Si la cultura moderna entroniza esa figura, Mallarmé se revela como alguien que interpela semejante mitología de origen romántico. Ya en 1968 Roland Barthes sentenciaba que «toda la poética de Mallarmé consiste en suprimir el autor en beneficio de la escritura (lo cual, como se verá, es devolver su sitio al lector)» (1987:67). Y aunque ello sea un rasgo que distingue a toda su poética, su texto último intensificará dicha tendencia, haciendo de esa escritura el medio, la materia y el territorio donde el lenguaje se potencie hasta límites inauditos: casi como un aparato o un ser autónomo, que procede por sí mismo, prescindiendo por completo de dios, padre o tutor.

El poema como despliegue espacial y estallido sintáctico

En mayo de 1897, un año antes de su muerte, Mallarmé publica su último poema en la revista Cosmópolis. Fue la única edición que llegó a ver, aunque el texto siguió publicándose después de su muerte bajo el formato de libro, tal como él había pretendido que fuese.

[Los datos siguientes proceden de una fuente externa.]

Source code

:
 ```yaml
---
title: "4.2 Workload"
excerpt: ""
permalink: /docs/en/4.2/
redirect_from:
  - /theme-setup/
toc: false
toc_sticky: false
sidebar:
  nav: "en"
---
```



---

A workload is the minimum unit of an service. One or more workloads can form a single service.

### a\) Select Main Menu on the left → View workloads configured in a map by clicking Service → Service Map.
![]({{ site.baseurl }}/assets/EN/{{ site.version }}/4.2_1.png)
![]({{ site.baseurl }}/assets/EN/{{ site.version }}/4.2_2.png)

Que haya aparecido en una revista muestra la ligazón profunda que lo unía con los medios gráficos propios de la época, y la voluntad de editarlo en un contexto de carácter gregario, por fuera del campo de las ediciones personales o individuales. ¿Primó la necesidad de hacerlo público? Tal vez, tanto como el deseo de exponer ese texto que representaba una ruptura con todo lo anterior.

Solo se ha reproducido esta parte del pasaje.